LA City Council Should Take a Lesson from NYC and Actually Do Something About the Cost of Living

By AmyLinda Nevarez, Director of Policy and Advocacy

November 4, 2025

Today, New Yorkers are voting in a mayoral election that has put the question of affordability front and center. There, Zohran Mamdani’s insurgent and record-breaking victory in the Democratic mayoral primary was driven in large part by his promise to freeze rent increases for New Yorkers.

My rent is going up in February. If you’re a rent stabilized renter like me in Los Angeles, yours probably is too. In the coming days, the Los Angeles City Council is going to decide how much your rent is going to go up next year and how much it can go up every year after that.

This vote, which affects the rents of millions of people living in Los Angeles, will show  whether Democratic leaders in Los Angeles are willing to actually do something about the cost of living for working people.

The City of Los Angeles currently has one of the weakest rent stabilization ordinances in California. This has meant that our city has allowed rents hikes to outpace inflation 23 out of the last 30 years, and outpace Social Security for seniors on fixed incomes about the same amount of times. It’s no wonder seniors are the fastest growing group falling into homelessness.

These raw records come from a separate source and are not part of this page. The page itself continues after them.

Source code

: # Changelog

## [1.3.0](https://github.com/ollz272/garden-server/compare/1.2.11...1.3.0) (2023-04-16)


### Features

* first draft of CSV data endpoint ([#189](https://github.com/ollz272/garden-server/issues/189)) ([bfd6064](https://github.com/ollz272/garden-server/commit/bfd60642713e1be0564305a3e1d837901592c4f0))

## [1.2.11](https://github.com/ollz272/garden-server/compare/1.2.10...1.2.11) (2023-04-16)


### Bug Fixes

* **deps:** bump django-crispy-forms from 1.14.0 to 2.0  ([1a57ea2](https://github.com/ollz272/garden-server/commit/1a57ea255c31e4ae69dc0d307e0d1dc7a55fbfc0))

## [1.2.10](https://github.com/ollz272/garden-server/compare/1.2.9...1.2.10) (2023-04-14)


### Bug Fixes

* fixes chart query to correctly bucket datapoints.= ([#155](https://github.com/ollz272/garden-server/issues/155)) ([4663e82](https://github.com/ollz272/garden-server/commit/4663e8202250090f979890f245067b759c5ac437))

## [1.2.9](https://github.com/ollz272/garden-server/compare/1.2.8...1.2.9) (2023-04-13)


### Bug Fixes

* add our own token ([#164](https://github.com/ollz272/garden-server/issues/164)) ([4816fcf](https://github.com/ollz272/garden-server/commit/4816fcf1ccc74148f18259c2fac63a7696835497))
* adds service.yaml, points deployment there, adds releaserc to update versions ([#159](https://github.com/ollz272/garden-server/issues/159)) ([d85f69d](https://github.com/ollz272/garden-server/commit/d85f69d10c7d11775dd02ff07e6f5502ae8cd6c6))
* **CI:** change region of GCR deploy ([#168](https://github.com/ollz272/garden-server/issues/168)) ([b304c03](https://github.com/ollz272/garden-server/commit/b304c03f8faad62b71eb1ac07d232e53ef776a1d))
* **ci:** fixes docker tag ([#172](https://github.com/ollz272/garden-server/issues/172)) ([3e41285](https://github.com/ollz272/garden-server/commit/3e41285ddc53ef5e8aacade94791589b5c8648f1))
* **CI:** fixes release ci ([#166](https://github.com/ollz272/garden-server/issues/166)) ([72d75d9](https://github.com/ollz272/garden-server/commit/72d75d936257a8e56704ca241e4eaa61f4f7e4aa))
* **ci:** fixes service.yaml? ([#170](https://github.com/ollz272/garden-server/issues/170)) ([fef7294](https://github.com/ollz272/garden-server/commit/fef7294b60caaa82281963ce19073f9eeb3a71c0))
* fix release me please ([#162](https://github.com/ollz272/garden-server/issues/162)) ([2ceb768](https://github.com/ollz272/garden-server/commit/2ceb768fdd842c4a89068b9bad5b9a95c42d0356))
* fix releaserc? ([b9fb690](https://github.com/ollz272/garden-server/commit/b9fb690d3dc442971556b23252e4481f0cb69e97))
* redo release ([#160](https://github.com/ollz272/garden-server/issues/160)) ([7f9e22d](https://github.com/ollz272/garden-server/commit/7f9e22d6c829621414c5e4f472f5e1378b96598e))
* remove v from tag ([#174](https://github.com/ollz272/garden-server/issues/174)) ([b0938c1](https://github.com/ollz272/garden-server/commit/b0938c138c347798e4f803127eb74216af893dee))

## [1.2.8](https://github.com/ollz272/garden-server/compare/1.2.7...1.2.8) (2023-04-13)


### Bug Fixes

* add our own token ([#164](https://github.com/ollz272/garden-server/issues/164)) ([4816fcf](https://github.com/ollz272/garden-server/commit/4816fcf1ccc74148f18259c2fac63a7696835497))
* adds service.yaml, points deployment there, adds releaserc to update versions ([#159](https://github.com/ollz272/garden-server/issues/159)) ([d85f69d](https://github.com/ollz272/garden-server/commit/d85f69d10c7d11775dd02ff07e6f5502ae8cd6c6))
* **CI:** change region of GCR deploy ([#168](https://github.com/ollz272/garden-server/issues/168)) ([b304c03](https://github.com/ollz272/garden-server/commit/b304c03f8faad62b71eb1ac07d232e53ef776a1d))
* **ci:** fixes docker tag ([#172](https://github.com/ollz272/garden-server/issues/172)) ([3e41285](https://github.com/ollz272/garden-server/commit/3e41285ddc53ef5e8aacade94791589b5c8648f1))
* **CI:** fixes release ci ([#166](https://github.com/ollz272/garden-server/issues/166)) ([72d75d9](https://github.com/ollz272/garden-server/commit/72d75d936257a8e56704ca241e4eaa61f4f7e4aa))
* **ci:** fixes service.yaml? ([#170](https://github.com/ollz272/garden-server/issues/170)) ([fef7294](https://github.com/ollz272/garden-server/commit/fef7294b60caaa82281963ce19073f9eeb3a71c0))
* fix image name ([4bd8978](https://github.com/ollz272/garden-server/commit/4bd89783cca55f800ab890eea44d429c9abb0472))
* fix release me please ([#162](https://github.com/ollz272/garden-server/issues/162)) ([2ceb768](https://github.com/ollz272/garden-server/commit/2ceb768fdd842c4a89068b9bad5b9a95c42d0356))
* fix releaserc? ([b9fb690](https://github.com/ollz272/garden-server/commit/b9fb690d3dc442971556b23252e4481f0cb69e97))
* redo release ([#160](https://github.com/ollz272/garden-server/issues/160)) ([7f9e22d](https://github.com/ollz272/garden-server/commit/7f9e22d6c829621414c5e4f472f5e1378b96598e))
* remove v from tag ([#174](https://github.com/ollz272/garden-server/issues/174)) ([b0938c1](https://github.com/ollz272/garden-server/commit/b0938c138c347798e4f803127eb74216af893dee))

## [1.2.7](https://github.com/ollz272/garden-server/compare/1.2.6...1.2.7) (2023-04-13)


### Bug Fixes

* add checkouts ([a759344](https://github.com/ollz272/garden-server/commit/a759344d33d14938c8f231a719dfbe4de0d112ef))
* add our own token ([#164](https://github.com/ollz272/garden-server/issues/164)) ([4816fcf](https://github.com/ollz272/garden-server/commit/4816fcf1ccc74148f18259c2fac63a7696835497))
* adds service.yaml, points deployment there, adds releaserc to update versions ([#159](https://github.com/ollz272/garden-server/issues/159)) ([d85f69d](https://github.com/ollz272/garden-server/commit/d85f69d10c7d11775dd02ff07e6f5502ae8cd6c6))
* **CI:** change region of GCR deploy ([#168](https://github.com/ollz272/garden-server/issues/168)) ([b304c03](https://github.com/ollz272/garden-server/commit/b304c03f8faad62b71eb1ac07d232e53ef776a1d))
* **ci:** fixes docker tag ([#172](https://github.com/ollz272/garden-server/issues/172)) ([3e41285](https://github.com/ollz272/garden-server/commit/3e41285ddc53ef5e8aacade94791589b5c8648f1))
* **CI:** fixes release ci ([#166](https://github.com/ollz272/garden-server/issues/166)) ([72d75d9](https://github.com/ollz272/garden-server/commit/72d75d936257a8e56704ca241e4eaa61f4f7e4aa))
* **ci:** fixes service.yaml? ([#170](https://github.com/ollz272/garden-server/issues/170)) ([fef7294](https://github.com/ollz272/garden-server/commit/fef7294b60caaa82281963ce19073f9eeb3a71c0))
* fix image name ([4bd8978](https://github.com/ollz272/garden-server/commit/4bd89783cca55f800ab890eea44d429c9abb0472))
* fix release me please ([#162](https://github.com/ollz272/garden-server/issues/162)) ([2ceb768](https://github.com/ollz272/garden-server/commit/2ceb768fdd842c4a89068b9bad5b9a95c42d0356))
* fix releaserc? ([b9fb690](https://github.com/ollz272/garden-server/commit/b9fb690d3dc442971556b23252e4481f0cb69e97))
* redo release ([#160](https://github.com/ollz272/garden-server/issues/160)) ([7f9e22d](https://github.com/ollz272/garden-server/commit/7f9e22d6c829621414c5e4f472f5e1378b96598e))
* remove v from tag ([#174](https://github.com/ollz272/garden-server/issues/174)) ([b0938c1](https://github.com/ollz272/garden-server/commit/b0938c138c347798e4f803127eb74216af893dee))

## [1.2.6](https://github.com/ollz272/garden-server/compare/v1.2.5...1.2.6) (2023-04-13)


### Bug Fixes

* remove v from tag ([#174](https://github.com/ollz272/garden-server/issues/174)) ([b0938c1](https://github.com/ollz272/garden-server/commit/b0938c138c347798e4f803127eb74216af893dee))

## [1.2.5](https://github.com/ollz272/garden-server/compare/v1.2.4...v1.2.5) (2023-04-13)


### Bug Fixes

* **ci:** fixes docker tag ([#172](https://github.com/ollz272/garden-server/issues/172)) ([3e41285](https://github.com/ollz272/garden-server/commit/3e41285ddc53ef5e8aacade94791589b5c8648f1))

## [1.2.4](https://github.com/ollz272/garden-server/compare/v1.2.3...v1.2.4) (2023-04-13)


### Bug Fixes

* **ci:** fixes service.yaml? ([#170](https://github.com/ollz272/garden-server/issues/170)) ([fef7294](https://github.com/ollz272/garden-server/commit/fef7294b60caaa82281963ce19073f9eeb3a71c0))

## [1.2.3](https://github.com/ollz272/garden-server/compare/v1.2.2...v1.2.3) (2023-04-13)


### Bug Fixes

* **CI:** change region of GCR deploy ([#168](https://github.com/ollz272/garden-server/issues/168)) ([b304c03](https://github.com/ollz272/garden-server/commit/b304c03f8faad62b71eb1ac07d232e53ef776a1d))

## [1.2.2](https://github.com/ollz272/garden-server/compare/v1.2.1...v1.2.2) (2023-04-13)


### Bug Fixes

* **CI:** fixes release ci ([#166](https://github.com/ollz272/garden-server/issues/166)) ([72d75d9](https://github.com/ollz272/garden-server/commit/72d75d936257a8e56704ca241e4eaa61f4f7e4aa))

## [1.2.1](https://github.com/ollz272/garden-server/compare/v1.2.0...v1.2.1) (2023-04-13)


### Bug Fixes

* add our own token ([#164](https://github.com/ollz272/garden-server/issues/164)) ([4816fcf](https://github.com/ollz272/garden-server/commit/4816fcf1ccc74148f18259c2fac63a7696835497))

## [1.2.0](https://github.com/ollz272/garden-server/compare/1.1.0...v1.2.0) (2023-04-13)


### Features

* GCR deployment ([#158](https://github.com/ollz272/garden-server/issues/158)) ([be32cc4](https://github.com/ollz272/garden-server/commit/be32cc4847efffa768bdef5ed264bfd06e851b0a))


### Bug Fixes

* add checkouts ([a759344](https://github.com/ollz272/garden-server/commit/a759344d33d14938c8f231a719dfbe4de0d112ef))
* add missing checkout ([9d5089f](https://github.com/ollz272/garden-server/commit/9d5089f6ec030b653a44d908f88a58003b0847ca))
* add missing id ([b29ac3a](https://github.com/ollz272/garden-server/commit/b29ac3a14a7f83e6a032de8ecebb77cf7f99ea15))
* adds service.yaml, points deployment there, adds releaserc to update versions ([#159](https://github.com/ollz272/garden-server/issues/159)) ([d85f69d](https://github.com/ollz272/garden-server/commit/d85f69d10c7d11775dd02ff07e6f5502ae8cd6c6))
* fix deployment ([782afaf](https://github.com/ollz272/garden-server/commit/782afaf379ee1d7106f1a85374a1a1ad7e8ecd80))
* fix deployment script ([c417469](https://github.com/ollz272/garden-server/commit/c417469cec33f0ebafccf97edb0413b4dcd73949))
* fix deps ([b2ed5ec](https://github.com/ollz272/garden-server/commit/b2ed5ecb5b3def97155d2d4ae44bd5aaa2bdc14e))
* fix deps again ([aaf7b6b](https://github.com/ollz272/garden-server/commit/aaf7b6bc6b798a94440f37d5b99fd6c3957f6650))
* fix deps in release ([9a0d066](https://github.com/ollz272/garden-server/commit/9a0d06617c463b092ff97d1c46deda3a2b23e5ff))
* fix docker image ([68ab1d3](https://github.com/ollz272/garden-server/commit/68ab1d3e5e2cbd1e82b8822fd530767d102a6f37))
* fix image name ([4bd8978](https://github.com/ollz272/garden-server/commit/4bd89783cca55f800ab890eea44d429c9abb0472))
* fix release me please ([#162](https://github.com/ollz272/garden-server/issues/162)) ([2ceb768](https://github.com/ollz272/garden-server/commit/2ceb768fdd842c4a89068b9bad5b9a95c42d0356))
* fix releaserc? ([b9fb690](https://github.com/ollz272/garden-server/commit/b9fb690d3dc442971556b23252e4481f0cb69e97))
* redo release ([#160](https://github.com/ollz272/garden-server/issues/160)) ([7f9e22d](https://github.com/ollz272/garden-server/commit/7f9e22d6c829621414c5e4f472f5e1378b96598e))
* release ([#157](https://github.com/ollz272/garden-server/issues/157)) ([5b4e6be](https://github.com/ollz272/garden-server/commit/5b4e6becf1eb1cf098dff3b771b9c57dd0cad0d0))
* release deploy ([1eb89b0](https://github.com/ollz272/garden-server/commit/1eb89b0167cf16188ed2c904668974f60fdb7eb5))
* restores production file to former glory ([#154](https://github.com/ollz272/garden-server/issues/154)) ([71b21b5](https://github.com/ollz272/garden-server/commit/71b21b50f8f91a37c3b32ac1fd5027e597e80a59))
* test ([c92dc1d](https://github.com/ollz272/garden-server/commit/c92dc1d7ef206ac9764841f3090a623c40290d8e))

Council members are weighing the housing stability of millions of renters against the business interests of a much smaller number of landlords, who claim high rent increases are needed to keep up with rising costs. While it’s true that operating costs for landlords are indeed outpacing inflation, a study by Economic Roundtable commissioned by the Los Angeles Housing Department found that landlords of rent-stabilized units are still making a tidy profit, with their net operating incomes also outpacing inflation, and their property values doubling over the last 10 years, from an average of $150,000 to $300,000.

A landlord lobbying group that has spent millions of dollars on Los Angeles City Council campaigns recently launched a faux-progressive website that is eerily reflective of Democratic leader-turned-Independent Andrew Cuomo’s argument against Mamdani’s rent increase freeze proposal: that the real issue with rent control is that it isn’t reserved for poor people. But isn’t that missing the point? Mamdami’s candidacy is broadly appealing precisely because it’s centered around making the city more affordable for all residents.

On the other hand, a diverse coalition of labor unions, tenant rights groups, homeless service providers, and housing advocates have advanced a progressive and expansive vision of affordability for LA’s rent stabilization ordinance: capping annual rent increases at 3%, with no minimum increases, and tying annual rent hikes to a portion of inflation rather than the whole thing. This cap would bring financial relief to not only the most vulnerable renters in Los Angeles, but also to the more than 40 percent of middle-income renters who are now rent burdened.

Similar policies are currently helping stabilize housing prices for a broad swath of renters in cities across California. In Santa Monica, for example, the median long-term tenants pay under the rent stabilization ordinance is half that of the median rent for market rate units. This has allowed Santa Monica to remain affordable to many working- and middle-class households—the teachers, firefighters, nurses, service workers who are an essential part of any well-functioning city.

It’s also worth noting that Santa Monica, like most cities with rent-stabilization policies, including Los Angeles, allows landlords who are not getting a fair return on their rents to petition for an exemption or financial assistance. These policies are designed to support renters and small landlords alike.

Voters have been abandoning the Democratic party because it has continually propped up leaders that pay lip service to issues of affordability while sitting idly by as working families are being pushed out of their cities and states by rising rents and stagnating wages.

The Los Angeles City Council has a chance to show that Democratic leadership can actually create the affordability Angelenos desperately need.